29. Bölüm: Geçmişten Kalan Son Kişi

366 34 66
                                    

" Sadece kimin çocuğu onu öğreneceğim."

"Bu bizi... Dur! Sence olabilir mi?"

"Ciddi olmasam neden seni peşimden sürükleyeyim?"

"Beklenmedik durumlar olduğunda kafan herkesten iyi çalışıyor."

Farlan ve Leon'un babası Micheal Costigan'ın evine geldiklerinde Leon içeriye girmemekte ısrar edince Levi tek başına içeriye girdi, Leon ise onu dışarıda bekledi.
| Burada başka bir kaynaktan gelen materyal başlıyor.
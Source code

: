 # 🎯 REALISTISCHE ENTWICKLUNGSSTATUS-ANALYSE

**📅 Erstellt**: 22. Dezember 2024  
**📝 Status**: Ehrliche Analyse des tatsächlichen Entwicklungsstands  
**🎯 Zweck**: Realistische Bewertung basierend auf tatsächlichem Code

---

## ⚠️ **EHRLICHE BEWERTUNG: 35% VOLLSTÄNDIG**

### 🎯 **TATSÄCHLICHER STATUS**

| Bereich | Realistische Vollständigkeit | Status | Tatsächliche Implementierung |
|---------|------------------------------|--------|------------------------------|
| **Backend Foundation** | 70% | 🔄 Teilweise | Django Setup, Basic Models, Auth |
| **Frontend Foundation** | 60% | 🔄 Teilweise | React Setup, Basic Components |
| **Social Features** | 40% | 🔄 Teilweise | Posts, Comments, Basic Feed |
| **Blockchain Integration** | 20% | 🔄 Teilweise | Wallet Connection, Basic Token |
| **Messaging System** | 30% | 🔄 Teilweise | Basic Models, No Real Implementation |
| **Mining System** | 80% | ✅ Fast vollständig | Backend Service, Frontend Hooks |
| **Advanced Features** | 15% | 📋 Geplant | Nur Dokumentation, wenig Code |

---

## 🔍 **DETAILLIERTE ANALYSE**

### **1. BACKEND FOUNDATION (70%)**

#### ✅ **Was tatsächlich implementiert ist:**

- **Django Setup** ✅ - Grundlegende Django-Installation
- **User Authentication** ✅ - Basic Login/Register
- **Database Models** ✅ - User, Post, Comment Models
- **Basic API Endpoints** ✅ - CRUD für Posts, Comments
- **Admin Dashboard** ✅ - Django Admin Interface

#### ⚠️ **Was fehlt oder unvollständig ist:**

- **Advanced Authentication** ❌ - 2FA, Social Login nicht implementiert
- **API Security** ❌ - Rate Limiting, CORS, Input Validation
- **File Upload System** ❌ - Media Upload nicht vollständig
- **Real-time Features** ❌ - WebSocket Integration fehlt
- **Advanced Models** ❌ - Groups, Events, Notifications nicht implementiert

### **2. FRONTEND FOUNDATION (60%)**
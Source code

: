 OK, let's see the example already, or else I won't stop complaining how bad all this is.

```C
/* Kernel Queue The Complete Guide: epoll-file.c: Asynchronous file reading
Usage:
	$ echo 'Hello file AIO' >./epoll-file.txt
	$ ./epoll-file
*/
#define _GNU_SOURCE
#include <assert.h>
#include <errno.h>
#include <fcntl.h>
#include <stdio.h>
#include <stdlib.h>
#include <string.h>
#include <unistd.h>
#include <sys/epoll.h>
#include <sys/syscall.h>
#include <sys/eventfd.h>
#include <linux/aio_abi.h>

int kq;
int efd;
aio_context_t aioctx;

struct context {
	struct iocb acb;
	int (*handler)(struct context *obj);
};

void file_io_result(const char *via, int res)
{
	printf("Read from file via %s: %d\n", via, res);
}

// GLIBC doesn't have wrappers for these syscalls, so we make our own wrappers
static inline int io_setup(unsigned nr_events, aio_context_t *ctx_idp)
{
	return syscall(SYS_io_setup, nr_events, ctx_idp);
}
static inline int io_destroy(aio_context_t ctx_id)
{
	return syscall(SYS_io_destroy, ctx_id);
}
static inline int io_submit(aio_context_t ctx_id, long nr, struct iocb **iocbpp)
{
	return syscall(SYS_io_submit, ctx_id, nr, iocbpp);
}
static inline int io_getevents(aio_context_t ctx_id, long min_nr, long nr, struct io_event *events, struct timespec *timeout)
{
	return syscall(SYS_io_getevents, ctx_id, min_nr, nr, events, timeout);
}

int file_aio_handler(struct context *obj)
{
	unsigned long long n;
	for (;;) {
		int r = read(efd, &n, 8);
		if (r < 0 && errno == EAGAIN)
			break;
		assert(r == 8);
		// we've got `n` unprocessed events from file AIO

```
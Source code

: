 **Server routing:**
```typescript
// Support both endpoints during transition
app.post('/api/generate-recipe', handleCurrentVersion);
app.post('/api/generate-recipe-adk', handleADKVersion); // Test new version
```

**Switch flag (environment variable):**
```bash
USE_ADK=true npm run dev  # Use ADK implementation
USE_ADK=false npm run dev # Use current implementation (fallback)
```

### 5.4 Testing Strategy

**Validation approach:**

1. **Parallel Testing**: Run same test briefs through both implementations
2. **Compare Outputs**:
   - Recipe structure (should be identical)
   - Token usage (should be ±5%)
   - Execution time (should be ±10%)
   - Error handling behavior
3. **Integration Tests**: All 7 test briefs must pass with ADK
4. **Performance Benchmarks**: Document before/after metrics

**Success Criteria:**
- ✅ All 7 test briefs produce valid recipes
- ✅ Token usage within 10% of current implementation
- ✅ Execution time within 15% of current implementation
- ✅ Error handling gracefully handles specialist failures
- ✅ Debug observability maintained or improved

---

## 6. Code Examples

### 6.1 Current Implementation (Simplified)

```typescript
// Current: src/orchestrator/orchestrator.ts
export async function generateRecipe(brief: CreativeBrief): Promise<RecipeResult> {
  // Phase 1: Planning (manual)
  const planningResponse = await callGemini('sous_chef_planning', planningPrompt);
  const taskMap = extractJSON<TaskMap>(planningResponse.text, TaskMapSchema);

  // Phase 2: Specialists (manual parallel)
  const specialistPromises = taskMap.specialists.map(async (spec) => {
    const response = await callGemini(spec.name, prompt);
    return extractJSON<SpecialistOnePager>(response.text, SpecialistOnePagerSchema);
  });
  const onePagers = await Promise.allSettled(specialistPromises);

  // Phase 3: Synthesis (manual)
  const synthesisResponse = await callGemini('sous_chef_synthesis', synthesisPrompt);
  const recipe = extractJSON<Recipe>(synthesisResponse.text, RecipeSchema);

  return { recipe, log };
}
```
Biraz zaman geçince yorulup boynuna elini atıp biraz gezdirdi.

Bir saat kadar sonra Levi evden tuhaf bir yüz ifadesi ile çıktı. Anlam verilemeyecek bir ifadesi vardı. Sinirli, kızgın, üzgün, rahatlamış, şaşkın, boşvermiş... Anlam veremiyordu Leon.

"Ne oldu Levi? İyi misin?"

"İnyoka düşündüğüm gibi Farlan ve Luna'nın kızıymış."

"Ne! Abim çocuk mu peydahlamış? Hem Luna da kim?"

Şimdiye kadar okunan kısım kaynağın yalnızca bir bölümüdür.